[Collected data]
- - - - -

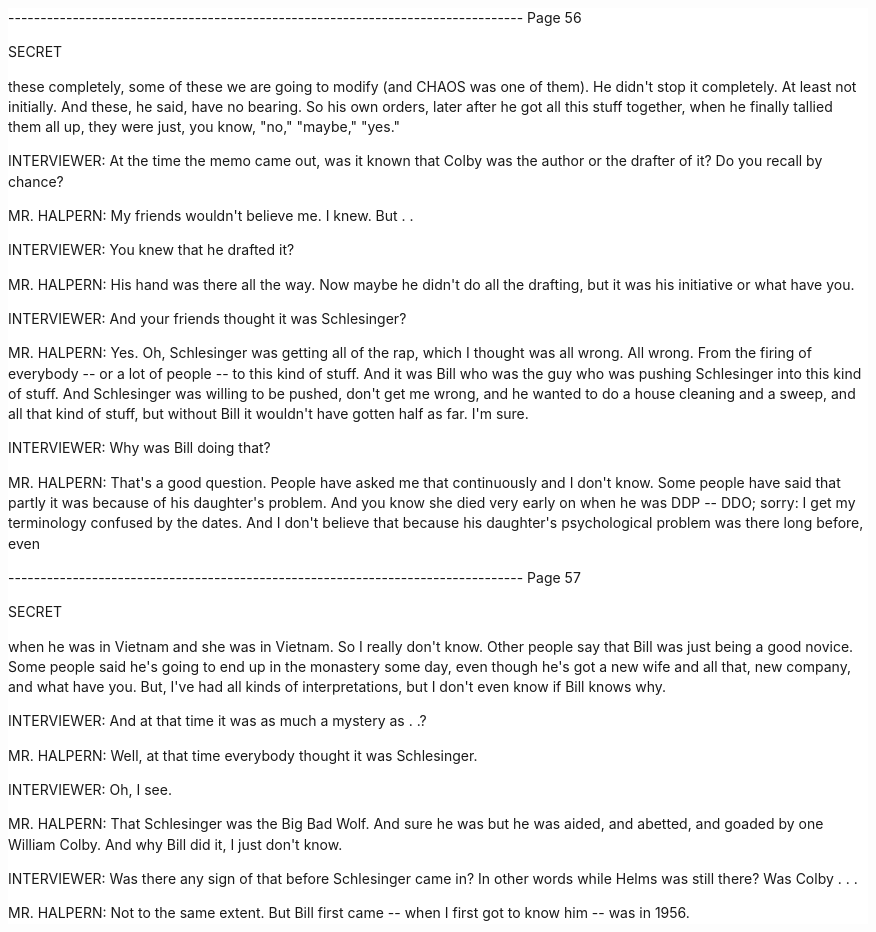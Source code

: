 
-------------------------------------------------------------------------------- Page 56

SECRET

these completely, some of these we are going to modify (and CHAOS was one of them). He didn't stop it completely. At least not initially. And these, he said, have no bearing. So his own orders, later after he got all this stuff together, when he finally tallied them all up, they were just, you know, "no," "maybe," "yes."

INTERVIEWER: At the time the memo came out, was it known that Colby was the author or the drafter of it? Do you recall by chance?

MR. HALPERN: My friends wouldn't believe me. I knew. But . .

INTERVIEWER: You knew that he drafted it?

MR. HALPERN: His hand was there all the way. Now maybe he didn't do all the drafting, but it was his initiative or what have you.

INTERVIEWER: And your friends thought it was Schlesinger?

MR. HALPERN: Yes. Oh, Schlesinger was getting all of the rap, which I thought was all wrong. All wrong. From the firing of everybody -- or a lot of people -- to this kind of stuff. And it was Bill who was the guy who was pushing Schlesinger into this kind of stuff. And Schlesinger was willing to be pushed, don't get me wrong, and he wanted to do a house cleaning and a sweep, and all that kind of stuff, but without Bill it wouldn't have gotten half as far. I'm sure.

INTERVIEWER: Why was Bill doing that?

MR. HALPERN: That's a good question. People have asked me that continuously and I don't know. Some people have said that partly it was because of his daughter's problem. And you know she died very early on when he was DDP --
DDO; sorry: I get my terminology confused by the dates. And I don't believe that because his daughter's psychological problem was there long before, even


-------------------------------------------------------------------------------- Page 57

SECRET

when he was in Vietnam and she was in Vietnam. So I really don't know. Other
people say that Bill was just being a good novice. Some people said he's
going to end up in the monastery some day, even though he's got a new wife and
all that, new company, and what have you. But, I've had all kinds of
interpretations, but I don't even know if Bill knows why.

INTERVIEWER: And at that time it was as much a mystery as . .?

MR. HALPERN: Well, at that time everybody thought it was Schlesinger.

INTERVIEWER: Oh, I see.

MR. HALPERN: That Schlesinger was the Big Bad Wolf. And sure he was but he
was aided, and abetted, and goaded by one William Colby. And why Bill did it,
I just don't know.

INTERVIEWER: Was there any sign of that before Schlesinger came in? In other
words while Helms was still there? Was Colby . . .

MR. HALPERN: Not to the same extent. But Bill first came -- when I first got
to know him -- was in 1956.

- - - - -

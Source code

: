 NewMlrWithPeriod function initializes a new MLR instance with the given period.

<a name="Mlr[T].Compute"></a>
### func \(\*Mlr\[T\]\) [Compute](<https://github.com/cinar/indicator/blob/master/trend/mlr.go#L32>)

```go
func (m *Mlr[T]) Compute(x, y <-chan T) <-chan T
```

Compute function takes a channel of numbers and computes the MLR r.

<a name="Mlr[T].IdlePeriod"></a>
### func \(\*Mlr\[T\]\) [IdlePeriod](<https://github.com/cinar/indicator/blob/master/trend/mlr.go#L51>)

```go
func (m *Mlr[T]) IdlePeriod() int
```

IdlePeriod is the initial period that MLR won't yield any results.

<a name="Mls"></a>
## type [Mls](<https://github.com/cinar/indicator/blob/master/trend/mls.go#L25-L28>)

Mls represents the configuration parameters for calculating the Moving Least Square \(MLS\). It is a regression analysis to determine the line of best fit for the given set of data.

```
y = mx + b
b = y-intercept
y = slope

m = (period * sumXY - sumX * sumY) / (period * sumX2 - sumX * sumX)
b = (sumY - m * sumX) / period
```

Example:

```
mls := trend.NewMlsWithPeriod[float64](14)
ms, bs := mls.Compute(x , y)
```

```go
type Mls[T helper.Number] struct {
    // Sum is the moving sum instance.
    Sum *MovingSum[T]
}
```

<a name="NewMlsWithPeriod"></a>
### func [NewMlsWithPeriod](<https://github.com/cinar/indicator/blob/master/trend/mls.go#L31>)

- - - - -

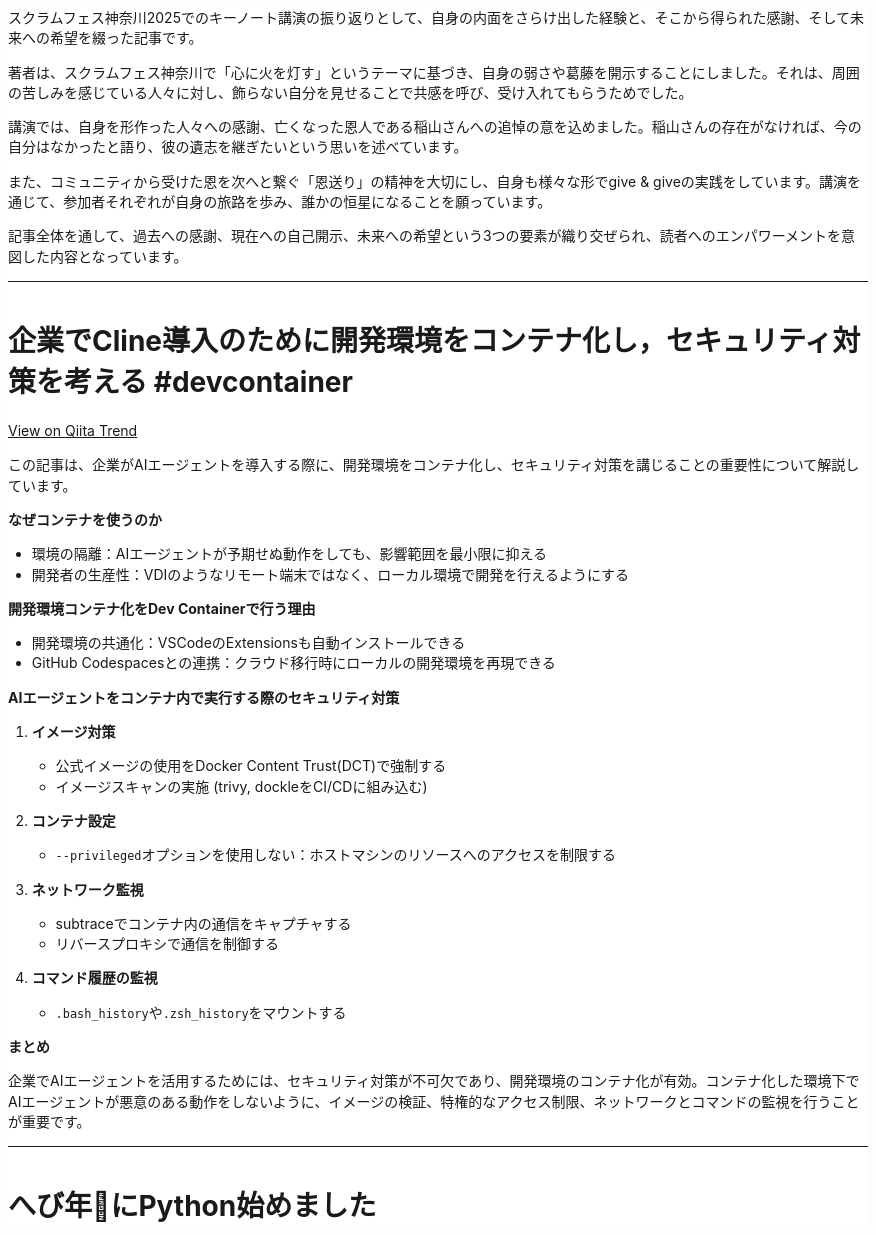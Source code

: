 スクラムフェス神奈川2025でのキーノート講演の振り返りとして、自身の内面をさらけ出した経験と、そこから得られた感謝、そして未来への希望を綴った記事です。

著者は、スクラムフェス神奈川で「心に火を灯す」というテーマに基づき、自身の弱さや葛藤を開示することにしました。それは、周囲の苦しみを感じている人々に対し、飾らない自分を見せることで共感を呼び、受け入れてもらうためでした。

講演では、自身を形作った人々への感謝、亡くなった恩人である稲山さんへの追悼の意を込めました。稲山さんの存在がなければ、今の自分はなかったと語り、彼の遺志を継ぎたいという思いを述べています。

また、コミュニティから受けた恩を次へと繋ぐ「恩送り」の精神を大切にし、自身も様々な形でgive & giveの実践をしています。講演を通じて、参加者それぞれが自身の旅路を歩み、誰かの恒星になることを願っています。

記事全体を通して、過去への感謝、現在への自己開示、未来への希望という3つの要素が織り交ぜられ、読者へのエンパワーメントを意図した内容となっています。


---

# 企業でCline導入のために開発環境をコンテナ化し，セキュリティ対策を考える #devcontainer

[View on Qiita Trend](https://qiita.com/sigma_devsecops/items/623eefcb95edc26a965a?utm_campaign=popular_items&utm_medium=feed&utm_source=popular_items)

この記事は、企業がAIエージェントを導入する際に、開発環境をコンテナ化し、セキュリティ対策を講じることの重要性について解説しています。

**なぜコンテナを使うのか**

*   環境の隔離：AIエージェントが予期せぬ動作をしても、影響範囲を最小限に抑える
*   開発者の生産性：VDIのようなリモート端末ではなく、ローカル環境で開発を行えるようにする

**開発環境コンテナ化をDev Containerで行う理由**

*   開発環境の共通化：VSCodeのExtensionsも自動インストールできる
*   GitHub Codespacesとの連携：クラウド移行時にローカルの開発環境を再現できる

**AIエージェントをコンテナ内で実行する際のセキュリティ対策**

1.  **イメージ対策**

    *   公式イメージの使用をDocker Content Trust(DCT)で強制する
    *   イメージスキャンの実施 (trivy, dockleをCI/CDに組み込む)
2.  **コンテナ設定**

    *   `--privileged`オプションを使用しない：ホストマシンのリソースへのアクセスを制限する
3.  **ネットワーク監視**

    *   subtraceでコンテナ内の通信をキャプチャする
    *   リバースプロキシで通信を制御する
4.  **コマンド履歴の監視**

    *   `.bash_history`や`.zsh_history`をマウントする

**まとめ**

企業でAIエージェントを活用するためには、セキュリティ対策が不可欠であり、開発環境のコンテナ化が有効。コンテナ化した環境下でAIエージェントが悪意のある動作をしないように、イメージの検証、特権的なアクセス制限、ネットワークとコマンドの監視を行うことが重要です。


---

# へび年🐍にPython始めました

- - - - -

■ WHAT IS BEING ASKED
Copy out every line of the data in which the word "when" is found.

■ ANSWER SPACE
these completely, some of these we are going to modify (and CHAOS was one of them). He didn't stop it completely. At least not initially. And these, he said, have no bearing. So his own orders, later after he got all this stuff together, when he finally tallied them all up, they were just, you know, "no," "maybe," "yes."
MR. HALPERN: That's a good question. People have asked me that continuously and I don't know. Some people have said that partly it was because of his daughter's problem. And you know she died very early on when he was DDP --
when he was in Vietnam and she was in Vietnam. So I really don't know. Other
MR. HALPERN: Not to the same extent. But Bill first came -- when I first got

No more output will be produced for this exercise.